Todas las medidas que a la postre han resultado eficaces, aparte de la imprescindible actuación dentro de la legalidad de las Fuerzas y Cuerpos de Seguridad y de los Servicios de Inteligencia, fueron las emprendidas desde la lealtad al Estado de derecho y asumidas democráticamente por los representantes de la soberanía popular. En ese sentido, y alabando la acción de todos los Gobiernos a la hora de encarar el terror con las armas de la ley, hay que destacar la firmeza en el empeño por apresar a los terroristas para ponerlos a disposición de la Justicia, con la colaboración al principio tibia y después intensa de Francia, y la política de dispersión geográfica que ha impedido la concertación del colectivo de presos con la dirección de la banda. El resultado de todo ello es que prácticamente el 90 por ciento de ETA está en prisión, por lo que la banda sólo aspira a conseguir mejoras por vía legal para acelerar una salida, negociada e individualizada, de los presos, algo impensable si antes no anuncia su disolución y entrega las armas.
No hay que olvidar, tampoco, que a este desenlace contribuyó el vilipendiado expresidente socialista, José Luis Rodríguez Zapatero, cuando impulsó estando en la oposición, en el año 2000, el Pacto Antiterrorista: un acuerdo suscrito por el Gobierno de José María Aznar por el que los dos grandes partidos capaces de gobernar España, PP y PSOE, se comprometieron a impulsar conjuntamente las libertades y la política contra ETA, lo que sirvió para ilegalizar a aquellas formaciones políticas, como Batasuna, que amparaban la violencia y cobijaban a los violentos. Y la creación, en 2004, del Alto Comisionado para la Atención a las Víctimas del Terrorismo, con un Gobierno socialista, con la intención de coordinar todas las acciones de ayuda y asistencia a las víctimas, desde el ámbito de la Administración, y que, sin embargo, fue objeto de duras críticas por parte de una de las Asociaciones de Víctimas (AVT), que acusaba al Gobierno de hacer lo que ella misma practicaba: utilizar políticamente a las víctimas como arma arrojadiza.
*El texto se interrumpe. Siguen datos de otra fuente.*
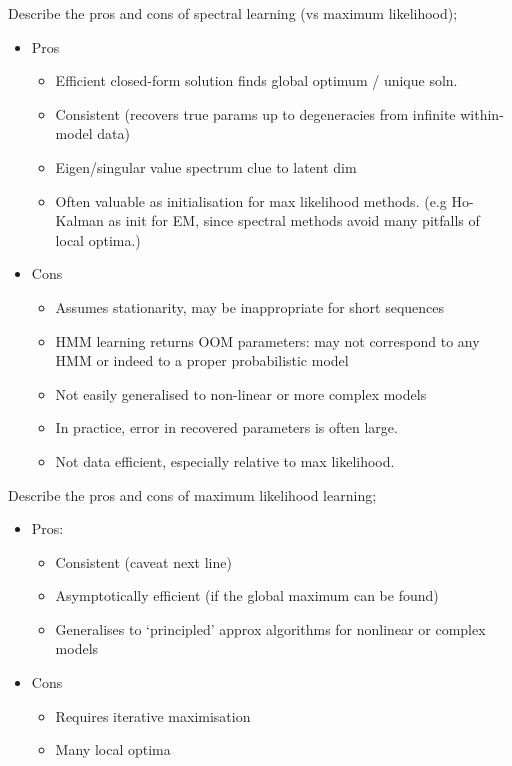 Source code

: \documentclass{article}
\begin{document}
Describe the pros and cons of spectral learning (vs maximum likelihood); \begin{itemize} \item Pros \begin{itemize} \item Efficient closed-form solution finds global optimum / unique soln. \item Consistent (recovers true params up to degeneracies from infinite within-model data) \item Eigen/singular value spectrum clue to latent dim \item Often valuable as initialisation for max likelihood methods. (e.g Ho-Kalman as init for EM, since spectral methods avoid many pitfalls of local optima.) \end{itemize} \item Cons \begin{itemize} \item Assumes stationarity, may be inappropriate for short sequences \item HMM learning returns OOM parameters: may not correspond to any HMM or indeed to a proper probabilistic model \item Not easily generalised to non-linear or more complex models \item In practice, error in recovered parameters is often large.  \item Not data efficient, especially relative to max likelihood. \end{itemize} \end{itemize}

Describe the pros and cons of maximum likelihood learning; \begin{itemize} \item Pros: \begin{itemize} \item Consistent (caveat next line) \item Asymptotically efficient (if the global maximum can be found) \item Generalises to `principled' approx algorithms for nonlinear or complex models  \end{itemize} \item Cons \begin{itemize} \item Requires iterative maximisation \item Many local optima \end{itemize} \end{itemize}
\end{document}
No siempre hubo buena fe en la lucha contra el terror, pero el final de los atentados terroristas y de los asesinatos indiscriminados de inocentes es una clara victoria que ha de ser reconocida en el haber de la democracia y en la voluntad de los pacíficos. Es un triunfo inimaginable no hace muchos años, cuando ETA llenaba de horror los ojos de los españoles. Y es un éxito de la ley y del Estado de derecho, cuyas decisiones no cabe cuestionar cuando, cumplidas las penas, los condenados quedan en libertad y se reúnen sin mostrar ningún remordimiento. Su maldad es posible que no haya sido eliminada con la cautividad de la cárcel, pero las consecuencias de tanta maldad han quedado definitivamente extirpadas de nuestra realidad: ya no hay atentados ni muere gente a causa del terrorismo de ETA. Se trata del mejor mensaje que se puede enviar a las víctimas de tanta sinrazón, y no enzarzarnos en una discusión entre la ley y el deseo.